■ RECORD EXCERPTS ■
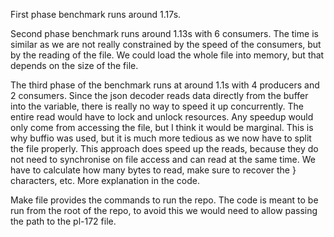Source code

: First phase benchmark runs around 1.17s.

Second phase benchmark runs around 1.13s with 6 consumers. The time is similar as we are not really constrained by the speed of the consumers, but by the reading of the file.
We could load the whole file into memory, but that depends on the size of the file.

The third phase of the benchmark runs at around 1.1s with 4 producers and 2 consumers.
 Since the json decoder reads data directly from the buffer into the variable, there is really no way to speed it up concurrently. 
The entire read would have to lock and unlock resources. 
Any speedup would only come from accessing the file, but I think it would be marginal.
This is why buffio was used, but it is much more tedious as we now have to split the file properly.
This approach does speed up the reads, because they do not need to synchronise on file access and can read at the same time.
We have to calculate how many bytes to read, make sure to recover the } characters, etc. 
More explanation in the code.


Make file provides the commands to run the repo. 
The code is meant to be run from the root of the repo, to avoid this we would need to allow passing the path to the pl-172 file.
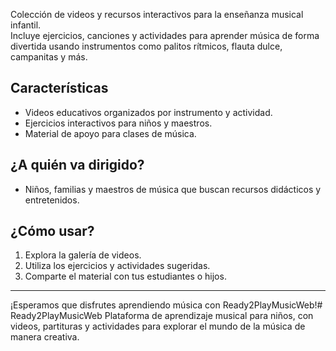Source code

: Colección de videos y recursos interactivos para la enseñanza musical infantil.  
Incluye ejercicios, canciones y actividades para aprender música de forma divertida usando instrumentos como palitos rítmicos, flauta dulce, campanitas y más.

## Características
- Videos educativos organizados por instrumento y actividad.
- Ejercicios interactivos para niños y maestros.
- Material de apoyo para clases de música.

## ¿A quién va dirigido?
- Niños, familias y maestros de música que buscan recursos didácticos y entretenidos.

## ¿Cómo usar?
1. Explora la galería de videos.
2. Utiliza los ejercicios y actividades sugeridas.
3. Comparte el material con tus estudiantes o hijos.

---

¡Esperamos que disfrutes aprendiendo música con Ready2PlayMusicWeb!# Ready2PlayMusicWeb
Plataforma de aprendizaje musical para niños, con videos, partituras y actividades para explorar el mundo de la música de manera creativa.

■ WHAT TO DO ■
Look above for the line with "- Videos educativos" and the line with "1. Explora la galería de videos.". Write out those two lines and all the lines between them, exactly, and no others.

■ RESPONSE ■
- Videos educativos organizados por instrumento y actividad.
- Ejercicios interactivos para niños y maestros.
- Material de apoyo para clases de música.

## ¿A quién va dirigido?
- Niños, familias y maestros de música que buscan recursos didácticos y entretenidos.

## ¿Cómo usar?
1. Explora la galería de videos.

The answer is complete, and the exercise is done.